-- Problem to work on --
Write out the line with "### Docker 보안 그룹 설정" and each line after it to the end of the material, exactly as they appear and with nothing else.

-- Material shown --
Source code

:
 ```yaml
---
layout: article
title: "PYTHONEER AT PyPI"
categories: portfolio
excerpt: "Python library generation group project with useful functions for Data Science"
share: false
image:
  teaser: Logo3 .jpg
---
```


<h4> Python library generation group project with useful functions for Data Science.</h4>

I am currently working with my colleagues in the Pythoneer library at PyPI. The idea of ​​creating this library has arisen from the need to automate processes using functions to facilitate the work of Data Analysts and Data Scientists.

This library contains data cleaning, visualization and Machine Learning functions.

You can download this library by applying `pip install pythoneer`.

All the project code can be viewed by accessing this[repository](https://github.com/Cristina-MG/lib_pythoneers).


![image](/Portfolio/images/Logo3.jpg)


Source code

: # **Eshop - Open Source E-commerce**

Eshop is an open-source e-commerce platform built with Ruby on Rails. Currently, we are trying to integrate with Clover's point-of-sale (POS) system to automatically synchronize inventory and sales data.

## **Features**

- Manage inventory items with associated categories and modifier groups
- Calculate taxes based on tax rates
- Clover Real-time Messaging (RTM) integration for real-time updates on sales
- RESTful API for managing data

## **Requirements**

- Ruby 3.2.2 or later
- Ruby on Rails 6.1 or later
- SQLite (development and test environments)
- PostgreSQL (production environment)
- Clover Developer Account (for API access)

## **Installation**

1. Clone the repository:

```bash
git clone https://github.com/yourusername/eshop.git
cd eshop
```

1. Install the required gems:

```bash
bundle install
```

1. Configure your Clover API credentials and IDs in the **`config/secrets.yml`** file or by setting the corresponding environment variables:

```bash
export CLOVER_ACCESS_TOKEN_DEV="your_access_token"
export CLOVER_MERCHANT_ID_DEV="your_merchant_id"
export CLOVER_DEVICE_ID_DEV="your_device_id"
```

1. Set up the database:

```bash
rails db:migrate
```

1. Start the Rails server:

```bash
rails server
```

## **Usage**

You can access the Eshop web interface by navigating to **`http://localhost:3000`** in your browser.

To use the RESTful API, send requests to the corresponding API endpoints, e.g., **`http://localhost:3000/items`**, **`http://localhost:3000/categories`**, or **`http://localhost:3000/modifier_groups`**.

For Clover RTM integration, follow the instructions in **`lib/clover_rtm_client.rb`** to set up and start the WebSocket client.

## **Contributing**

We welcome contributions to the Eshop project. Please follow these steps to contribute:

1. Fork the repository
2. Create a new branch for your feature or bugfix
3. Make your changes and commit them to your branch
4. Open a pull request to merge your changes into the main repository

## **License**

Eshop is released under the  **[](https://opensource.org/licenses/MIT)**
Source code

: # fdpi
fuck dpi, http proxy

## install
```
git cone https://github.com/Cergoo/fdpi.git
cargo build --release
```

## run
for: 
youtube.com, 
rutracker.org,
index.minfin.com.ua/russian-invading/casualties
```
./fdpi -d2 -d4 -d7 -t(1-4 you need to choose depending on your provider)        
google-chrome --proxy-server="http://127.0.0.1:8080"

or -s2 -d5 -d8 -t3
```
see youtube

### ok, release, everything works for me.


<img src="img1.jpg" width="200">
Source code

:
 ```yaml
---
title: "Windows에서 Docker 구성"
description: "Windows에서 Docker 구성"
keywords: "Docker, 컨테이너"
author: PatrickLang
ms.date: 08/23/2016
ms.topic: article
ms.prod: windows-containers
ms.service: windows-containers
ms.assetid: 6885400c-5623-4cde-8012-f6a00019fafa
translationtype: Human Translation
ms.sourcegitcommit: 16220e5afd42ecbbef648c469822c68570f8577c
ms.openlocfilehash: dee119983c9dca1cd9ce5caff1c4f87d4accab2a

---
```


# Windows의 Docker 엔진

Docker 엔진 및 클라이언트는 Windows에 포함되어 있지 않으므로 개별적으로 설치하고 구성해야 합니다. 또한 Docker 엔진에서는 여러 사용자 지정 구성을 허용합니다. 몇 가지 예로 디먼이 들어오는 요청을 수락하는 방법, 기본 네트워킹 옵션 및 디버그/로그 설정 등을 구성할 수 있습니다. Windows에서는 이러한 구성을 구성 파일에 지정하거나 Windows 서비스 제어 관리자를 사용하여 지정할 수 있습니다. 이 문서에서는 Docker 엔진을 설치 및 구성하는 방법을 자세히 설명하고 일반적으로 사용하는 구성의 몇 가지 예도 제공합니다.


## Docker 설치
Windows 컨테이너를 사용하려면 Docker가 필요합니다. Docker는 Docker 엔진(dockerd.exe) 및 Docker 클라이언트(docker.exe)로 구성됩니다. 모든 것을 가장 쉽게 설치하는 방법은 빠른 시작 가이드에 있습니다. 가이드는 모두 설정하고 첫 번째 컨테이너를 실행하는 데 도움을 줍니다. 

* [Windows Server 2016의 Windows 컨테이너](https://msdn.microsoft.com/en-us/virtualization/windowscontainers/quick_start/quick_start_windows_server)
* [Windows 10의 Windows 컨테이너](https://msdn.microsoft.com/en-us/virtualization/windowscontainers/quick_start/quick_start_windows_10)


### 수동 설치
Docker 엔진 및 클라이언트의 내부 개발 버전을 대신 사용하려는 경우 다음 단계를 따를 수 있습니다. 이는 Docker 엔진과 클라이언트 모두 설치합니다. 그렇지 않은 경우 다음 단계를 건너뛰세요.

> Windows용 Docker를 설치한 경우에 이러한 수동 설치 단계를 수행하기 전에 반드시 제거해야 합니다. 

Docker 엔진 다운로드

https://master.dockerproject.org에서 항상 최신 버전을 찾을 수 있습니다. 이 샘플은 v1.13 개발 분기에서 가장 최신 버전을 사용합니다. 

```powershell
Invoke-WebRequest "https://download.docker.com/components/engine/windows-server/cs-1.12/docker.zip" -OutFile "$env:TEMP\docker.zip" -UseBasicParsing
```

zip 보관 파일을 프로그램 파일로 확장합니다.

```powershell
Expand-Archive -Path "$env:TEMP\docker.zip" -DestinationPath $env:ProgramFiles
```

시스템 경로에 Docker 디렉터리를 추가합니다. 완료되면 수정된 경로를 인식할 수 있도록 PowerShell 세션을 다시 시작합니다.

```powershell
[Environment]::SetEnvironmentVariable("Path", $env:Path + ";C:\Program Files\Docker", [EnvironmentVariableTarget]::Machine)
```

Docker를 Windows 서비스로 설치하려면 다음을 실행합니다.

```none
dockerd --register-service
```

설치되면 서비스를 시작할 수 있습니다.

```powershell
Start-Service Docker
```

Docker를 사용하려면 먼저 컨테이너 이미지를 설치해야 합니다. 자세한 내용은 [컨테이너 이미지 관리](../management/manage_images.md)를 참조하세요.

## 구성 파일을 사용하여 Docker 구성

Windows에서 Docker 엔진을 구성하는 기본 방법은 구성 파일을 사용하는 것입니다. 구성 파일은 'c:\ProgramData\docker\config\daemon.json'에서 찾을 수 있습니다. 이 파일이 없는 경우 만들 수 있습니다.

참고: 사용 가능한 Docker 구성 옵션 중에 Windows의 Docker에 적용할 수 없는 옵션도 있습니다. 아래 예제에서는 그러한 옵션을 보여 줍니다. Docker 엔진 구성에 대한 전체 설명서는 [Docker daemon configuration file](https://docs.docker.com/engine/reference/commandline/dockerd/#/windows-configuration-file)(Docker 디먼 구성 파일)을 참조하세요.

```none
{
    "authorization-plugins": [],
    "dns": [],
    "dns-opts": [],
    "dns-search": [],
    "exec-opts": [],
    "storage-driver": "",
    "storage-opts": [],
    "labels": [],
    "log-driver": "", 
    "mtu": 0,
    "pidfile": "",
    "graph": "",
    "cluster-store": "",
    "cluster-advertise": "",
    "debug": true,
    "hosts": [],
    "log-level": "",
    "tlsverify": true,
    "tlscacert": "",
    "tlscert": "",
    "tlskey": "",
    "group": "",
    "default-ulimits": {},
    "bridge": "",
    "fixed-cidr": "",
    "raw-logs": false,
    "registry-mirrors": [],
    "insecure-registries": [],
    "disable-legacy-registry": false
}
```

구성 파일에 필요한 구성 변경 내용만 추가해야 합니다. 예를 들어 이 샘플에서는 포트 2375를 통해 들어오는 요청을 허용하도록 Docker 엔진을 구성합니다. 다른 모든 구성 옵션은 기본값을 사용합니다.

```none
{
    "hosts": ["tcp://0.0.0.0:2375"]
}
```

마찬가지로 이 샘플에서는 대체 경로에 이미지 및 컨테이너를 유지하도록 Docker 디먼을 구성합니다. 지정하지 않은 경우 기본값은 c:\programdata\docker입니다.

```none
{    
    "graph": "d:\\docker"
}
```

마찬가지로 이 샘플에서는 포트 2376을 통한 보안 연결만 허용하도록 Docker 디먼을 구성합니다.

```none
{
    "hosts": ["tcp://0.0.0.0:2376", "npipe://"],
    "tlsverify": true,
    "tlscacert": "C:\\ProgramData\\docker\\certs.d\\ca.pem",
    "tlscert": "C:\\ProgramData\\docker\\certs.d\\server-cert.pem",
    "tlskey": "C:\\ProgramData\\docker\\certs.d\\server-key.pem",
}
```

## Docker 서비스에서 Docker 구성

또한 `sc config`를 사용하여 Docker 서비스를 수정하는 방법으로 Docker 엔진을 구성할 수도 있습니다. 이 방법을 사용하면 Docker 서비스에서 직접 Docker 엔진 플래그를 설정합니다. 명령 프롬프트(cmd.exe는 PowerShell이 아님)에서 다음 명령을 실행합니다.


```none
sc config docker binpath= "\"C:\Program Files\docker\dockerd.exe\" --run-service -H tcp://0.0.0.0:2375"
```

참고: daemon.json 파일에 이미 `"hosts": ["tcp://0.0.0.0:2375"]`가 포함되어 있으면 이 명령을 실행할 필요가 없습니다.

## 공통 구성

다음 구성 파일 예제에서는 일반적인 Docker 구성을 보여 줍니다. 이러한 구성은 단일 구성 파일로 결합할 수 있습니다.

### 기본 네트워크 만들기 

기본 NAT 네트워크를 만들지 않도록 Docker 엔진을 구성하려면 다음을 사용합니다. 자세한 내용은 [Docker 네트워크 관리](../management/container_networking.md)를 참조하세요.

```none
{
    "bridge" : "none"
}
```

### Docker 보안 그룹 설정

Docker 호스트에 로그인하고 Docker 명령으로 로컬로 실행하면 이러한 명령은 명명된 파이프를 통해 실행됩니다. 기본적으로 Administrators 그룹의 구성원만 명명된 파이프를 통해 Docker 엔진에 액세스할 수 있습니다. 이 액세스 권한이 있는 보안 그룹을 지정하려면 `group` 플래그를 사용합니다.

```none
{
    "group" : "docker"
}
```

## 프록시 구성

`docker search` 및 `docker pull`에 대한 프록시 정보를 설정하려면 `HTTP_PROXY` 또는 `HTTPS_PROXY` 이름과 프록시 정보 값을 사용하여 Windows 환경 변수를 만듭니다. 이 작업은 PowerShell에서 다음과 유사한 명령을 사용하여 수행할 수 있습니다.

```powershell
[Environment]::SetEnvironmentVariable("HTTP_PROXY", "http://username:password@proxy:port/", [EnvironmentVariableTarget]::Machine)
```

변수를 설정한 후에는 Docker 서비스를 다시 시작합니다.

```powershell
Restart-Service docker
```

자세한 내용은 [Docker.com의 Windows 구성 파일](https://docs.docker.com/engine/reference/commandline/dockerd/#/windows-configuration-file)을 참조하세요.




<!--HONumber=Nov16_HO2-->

-- Your solution --
### Docker 보안 그룹 설정

Docker 호스트에 로그인하고 Docker 명령으로 로컬로 실행하면 이러한 명령은 명명된 파이프를 통해 실행됩니다. 기본적으로 Administrators 그룹의 구성원만 명명된 파이프를 통해 Docker 엔진에 액세스할 수 있습니다. 이 액세스 권한이 있는 보안 그룹을 지정하려면 `group` 플래그를 사용합니다.

```none
{
    "group" : "docker"
}
```

## 프록시 구성

`docker search` 및 `docker pull`에 대한 프록시 정보를 설정하려면 `HTTP_PROXY` 또는 `HTTPS_PROXY` 이름과 프록시 정보 값을 사용하여 Windows 환경 변수를 만듭니다. 이 작업은 PowerShell에서 다음과 유사한 명령을 사용하여 수행할 수 있습니다.

```powershell
[Environment]::SetEnvironmentVariable("HTTP_PROXY", "http://username:password@proxy:port/", [EnvironmentVariableTarget]::Machine)
```

변수를 설정한 후에는 Docker 서비스를 다시 시작합니다.

```powershell
Restart-Service docker
```

자세한 내용은 [Docker.com의 Windows 구성 파일](https://docs.docker.com/engine/reference/commandline/dockerd/#/windows-configuration-file)을 참조하세요.




<!--HONumber=Nov16_HO2-->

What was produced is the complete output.